Key things available through self.config:
| Config field | Common use |
|---|---|
self.config.data.dataset_name | Filter documents by dataset |
self.config.data.table_name | Filter documents by table |
self.config.database.mongo_uri | Connect to MongoDB |
self.config.database.db_name | Database name |
self.config.database.input_collection | Collection to read/write (input_data) |
self.config.retrieval.max_candidates_in_result | Max candidates to keep per cell |
self.config.ml.ml_worker_batch_size | Suggested batch size |
Use feature.compute_global_frequencies() if your processor needs global type/predicate frequency data (same as the built-in rerank stage):
type_freqs, pred_freqs, pair_freqs = feature.compute_global_frequencies(
docs_to_process=self.config.feature.doc_percentage_type_features,
random_sample=False,
)
Complete example — random-score processor
This minimal processor assigns a random score to each candidate (useful for testing the pipeline end-to-end):
import random
from pymongo.operations import UpdateOne
from alligator.manager.processors.BaseProcessor import BaseProcessor
from alligator.database import DatabaseAccessMixin
class RandomProcessor(BaseProcessor, DatabaseAccessMixin):
processor_id = "random-processor"
def __init__(self, config):
DatabaseAccessMixin.__init__(self)
self.config = config
self._mongo_uri = config.database.mongo_uri or "mongodb://localhost:27017/"

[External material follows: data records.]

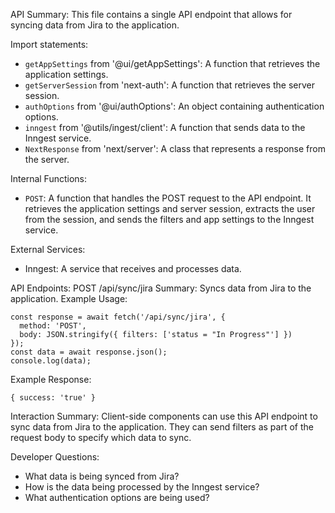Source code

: API Summary:
This file contains a single API endpoint that allows for syncing data from Jira to the application.

Import statements:
- `getAppSettings` from '@ui/getAppSettings': A function that retrieves the application settings.
- `getServerSession` from 'next-auth': A function that retrieves the server session.
- `authOptions` from '@ui/authOptions': An object containing authentication options.
- `inngest` from '@utils/ingest/client': A function that sends data to the Inngest service.
- `NextResponse` from 'next/server': A class that represents a response from the server.

Internal Functions:
- `POST`: A function that handles the POST request to the API endpoint. It retrieves the application settings and server session, extracts the user from the session, and sends the filters and app settings to the Inngest service.

External Services:
- Inngest: A service that receives and processes data.

API Endpoints:
POST /api/sync/jira
Summary: Syncs data from Jira to the application.
Example Usage:
```
const response = await fetch('/api/sync/jira', {
  method: 'POST',
  body: JSON.stringify({ filters: ['status = "In Progress"'] })
});
const data = await response.json();
console.log(data);
```

Example Response:
```
{ success: 'true' }
```

Interaction Summary:
Client-side components can use this API endpoint to sync data from Jira to the application. They can send filters as part of the request body to specify which data to sync.

Developer Questions:
- What data is being synced from Jira?
- How is the data being processed by the Inngest service?
- What authentication options are being used?
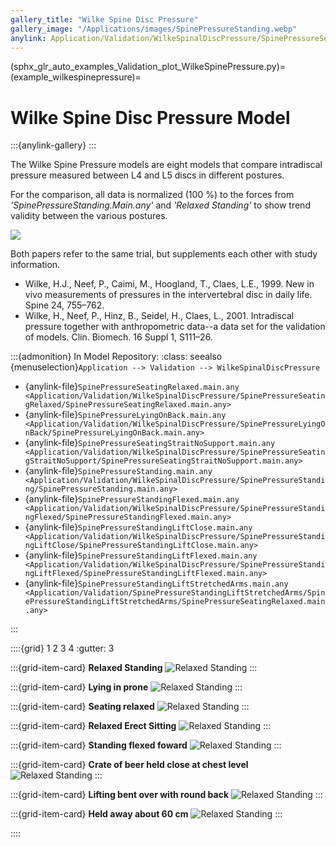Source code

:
 ```yaml
---
gallery_title: "Wilke Spine Disc Pressure"
gallery_image: "/Applications/images/SpinePressureStanding.webp"
anylink: Application/Validation/WilkeSpinalDiscPressure/SpinePressureSeatingRelaxed/SpinePressureSeatingRelaxed.main.any
---
```


(sphx_glr_auto_examples_Validation_plot_WilkeSpinePressure.py)=
(example_wilkespinepressure)=
# Wilke Spine Disc Pressure Model

:::{anylink-gallery} 
:::


The Wilke Spine Pressure models are eight models that compare intradiscal pressure measured between L4 and L5 discs in different postures.



For the comparison, all data is normalized (100 %) to the forces from *'SpinePressureStanding.Main.any'*  and *'Relaxed Standing'* to show trend validity between the various postures.

<img src="/Applications/Validation/wilke.svg" align="center">


Both papers refer to the same trial, but supplements each other with study information.

- Wilke, H.J., Neef, P., Caimi, M., Hoogland, T., Claes, L.E., 1999. New in vivo measurements of pressures in the intervertebral disc in daily life. Spine 24, 755–762.
- Wilke, H., Neef, P., Hinz, B., Seidel, H., Claes, L., 2001. Intradiscal pressure together with anthropometric data--a data set for the validation of models. Clin. Biomech. 16 Suppl 1, S111–26.


:::{admonition} In Model Repository:
:class: seealso
{menuselection}`Application --> Validation --> WilkeSpinalDiscPressure`

* {anylink-file}`SpinePressureSeatingRelaxed.main.any <Application/Validation/WilkeSpinalDiscPressure/SpinePressureSeatingRelaxed/SpinePressureSeatingRelaxed.main.any>`
* {anylink-file}`SpinePressureLyingOnBack.main.any <Application/Validation/WilkeSpinalDiscPressure/SpinePressureLyingOnBack/SpinePressureLyingOnBack.main.any>`
* {anylink-file}`SpinePressureSeatingStraitNoSupport.main.any <Application/Validation/WilkeSpinalDiscPressure/SpinePressureSeatingStraitNoSupport/SpinePressureSeatingStraitNoSupport.main.any>`
* {anylink-file}`SpinePressureStanding.main.any <Application/Validation/WilkeSpinalDiscPressure/SpinePressureStanding/SpinePressureStanding.main.any>`
* {anylink-file}`SpinePressureStandingFlexed.main.any <Application/Validation/WilkeSpinalDiscPressure/SpinePressureStandingFlexed/SpinePressureStandingFlexed.main.any>`
* {anylink-file}`SpinePressureStandingLiftClose.main.any <Application/Validation/WilkeSpinalDiscPressure/SpinePressureStandingLiftClose/SpinePressureStandingLiftClose.main.any>`
* {anylink-file}`SpinePressureStandingLiftFlexed.main.any <Application/Validation/WilkeSpinalDiscPressure/SpinePressureStandingLiftFlexed/SpinePressureStandingLiftFlexed.main.any>`
* {anylink-file}`SpinePressureStandingLiftStretchedArms.main.any <Application/Validation/SpinePressureStandingLiftStretchedArms/SpinePressureStandingLiftStretchedArms/SpinePressureSeatingRelaxed.main.any>`

:::

::::{grid} 1 2 3 4
:gutter: 3

:::{grid-item-card} **Relaxed Standing**
![Relaxed Standing](/Applications/images/SpinePressureStanding.webp)
:::


:::{grid-item-card} **Lying in prone**
![Relaxed Standing](/Applications/images/SpinePressureLyingOnBack.webp)
:::

:::{grid-item-card} **Seating relaxed**
![Relaxed Standing](/Applications/images/SpinePressureSeatingRelaxed.webp)
:::

:::{grid-item-card} **Relaxed Erect Sitting**
![Relaxed Standing](/Applications/images/SpinePressureSeatingStraitNoSupport.webp)
:::

:::{grid-item-card} **Standing flexed foward**
![Relaxed Standing](/Applications/images/SpinePressureStandingFlexed.webp)
:::


:::{grid-item-card} **Crate of beer held close at chest level**
![Relaxed Standing](/Applications/images/SpinePressureStandingLiftClose.webp)
:::

:::{grid-item-card} **Lifting bent over with round back**
![Relaxed Standing](/Applications/images/SpinePressureStandingLiftFlexed.webp)
:::

:::{grid-item-card} **Held away about 60 cm**
![Relaxed Standing](/Applications/images/SpinePressureStandingLiftStretchedArms.webp)
:::

::::



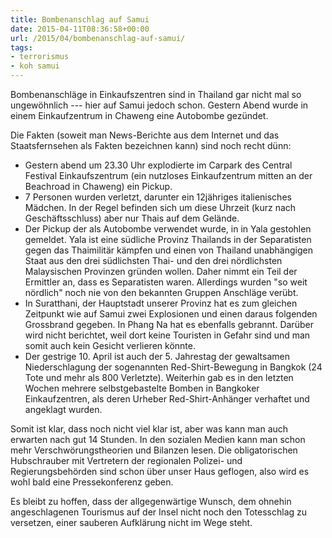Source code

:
 ```yaml
---
title: Bombenanschlag auf Samui
date: 2015-04-11T08:36:58+00:00
url: /2015/04/bombenanschlag-auf-samui/
tags:
- terrorismus
- koh samui
---
```


Bombenanschläge in Einkaufszentren sind in Thailand gar nicht mal so ungewöhnlich --- hier auf Samui jedoch schon. Gestern Abend wurde in einem Einkaufzentrum in Chaweng eine Autobombe gezündet.

Die Fakten (soweit man News-Berichte aus dem Internet und das Staatsfernsehen als Fakten bezeichnen kann) sind noch recht dünn:

* Gestern abend um 23.30 Uhr explodierte im Carpark des Central Festival Einkaufszentrum (ein nutzloses Einkaufzentrum mitten an der Beachroad in Chaweng) ein Pickup.
* 7 Personen wurden verletzt, darunter ein 12jähriges italienisches Mädchen. In der Regel befinden sich um diese Uhrzeit (kurz nach Geschäftsschluss) aber nur Thais auf dem Gelände.
* Der Pickup der als Autobombe verwendet wurde, in in Yala gestohlen gemeldet. Yala ist eine südliche Provinz Thailands in der Separatisten gegen das Thaimilitär kämpfen und einen von Thailand unabhängigen Staat aus den drei südlichsten Thai- und den drei nördlichsten Malaysischen Provinzen gründen wollen. Daher nimmt ein Teil der Ermittler an, dass es Separatisten waren. Allerdings wurden "so weit nördlich" noch nie von den bekannten Gruppen Anschläge verübt.
* In Suratthani, der Hauptstadt unserer Provinz hat es zum gleichen Zeitpunkt wie auf Samui zwei Explosionen und einen daraus folgenden Grossbrand gegeben. In Phang Na hat es ebenfalls gebrannt. Darüber wird nicht berichtet, weil dort keine Touristen in Gefahr sind und man somit auch kein Gesicht verlieren könnte.
* Der gestrige 10. April ist auch der 5. Jahrestag der gewaltsamen Niederschlagung der sogenannten Red-Shirt-Bewegung in Bangkok (24 Tote und mehr als 800 Verletzte). Weiterhin gab es in den letzten Wochen mehrere selbstgebastelte Bomben in Bangkoker Einkaufzentren, als deren Urheber Red-Shirt-Anhänger verhaftet und angeklagt wurden.

Somit ist klar, dass noch nicht viel klar ist, aber was kann man auch erwarten nach gut 14 Stunden. In den sozialen Medien kann man schon mehr Verschwörungstheorien und Bilanzen lesen. Die obligatorischen Hubschrauber mit Vertretern der regionalen Polizei- und Regierungsbehörden sind schon über unser Haus geflogen, also wird es wohl bald eine Pressekonferenz geben.

Es bleibt zu hoffen, dass der allgegenwärtige Wunsch, dem ohnehin angeschlagenen Tourismus auf der Insel nicht noch den Totesschlag zu versetzen, einer sauberen Aufklärung nicht im Wege steht.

self._db_name = config.database.db_name or "alligator_db"
def process(self, feature):
db = self.get_db()
input_col = db[self.config.database.input_collection]
cand_col = db["candidates"]
query = {
"dataset_name": self.config.data.dataset_name,
"table_name": self.config.data.table_name,
"status": "DONE",
}
input_updates = []
cand_updates = []
for doc in input_col.find(query):
cea, cta, cpa = {}, {}, {}
for record in cand_col.find({"owner_id": doc["_id"]}):
col_id = str(record["col_id"])
cands = record.get("candidates", [])
# Score randomly and pick a winner
for c in cands:
c["score"] = random.random()
c["match"] = False
cands.sort(key=lambda c: c["score"], reverse=True)
if cands:
cands[0]["match"] = True
max_cands = self.config.retrieval.max_candidates_in_result
to_save = cands[:max_cands]
cea[col_id] = [
{k: v for k, v in c.items()
if k in {"id", "name", "score", "match", "description", "types"}}
for c in to_save
]
if to_save and to_save[0]["match"]:
cta[col_id] = [t["id"] for t in to_save[0].get("types", []) if t.get("id")][:1]
else:
cta[col_id] = []
cpa[col_id] = {}
cand_updates.append(
UpdateOne(
{"_id": record["_id"]},
{"$set": {"candidates": to_save}},
)
)
input_updates.append(
UpdateOne(
{"_id": doc["_id"]},
{"$set": {
"rank_status": "DONE",
"rerank_status": "DONE",
"cea": cea,
"cta": cta,
"cpa": cpa,
}},
)
)
if cand_updates:
db["candidates"].bulk_write(cand_updates, ordered=False)
if input_updates:
input_col.bulk_write(input_updates, ordered=False)
Then use it:
import my_project.random_processor # registers RandomProcessor
from alligator import Alligator
gator = Alligator(
input_csv="tables/my_table.csv",
ml_processor_id="random-processor",
mongo_uri="mongodb://localhost:27017/",
)
gator.run()
The built-in LLM processor
The library ships LLMProcessor (processor_id = "llm-processor") as a ready-to-use alternative to the Keras model. It uses any OpenAI-compatible API to select the best candidate per cell.
Configure it via environment variables:
| Variable | Default | Description |
|---|---|---|
LLM_BASE_URL | https://openrouter.ai/api/v1 | API base URL |
LLM_API_KEY | — | API key |
LLM_MODEL | openai/gpt-4o-mini | Model name |
LLM_GROUPING | none | Set to row for one LLM call per row instead of per cell |
LLM_MAX_RETRIES | 5 | Max retry attempts on failure |
LLM_BACKOFF_INITIAL | 0.5 | Initial backoff seconds (doubles each retry, max 60 s) |
Usage:
from alligator import Alligator
gator = Alligator(
input_csv="tables/my_table.csv",
ml_processor_id="llm-processor",
mongo_uri="mongodb://localhost:27017/",
)
gator.run()
The LLM processor skips the two-stage Keras ranking entirely. It marks all rank-stage documents as complete in one pass, then uses the LLM to select the best candidate, writing cea/cta/cpa annotations just like the ML processor does.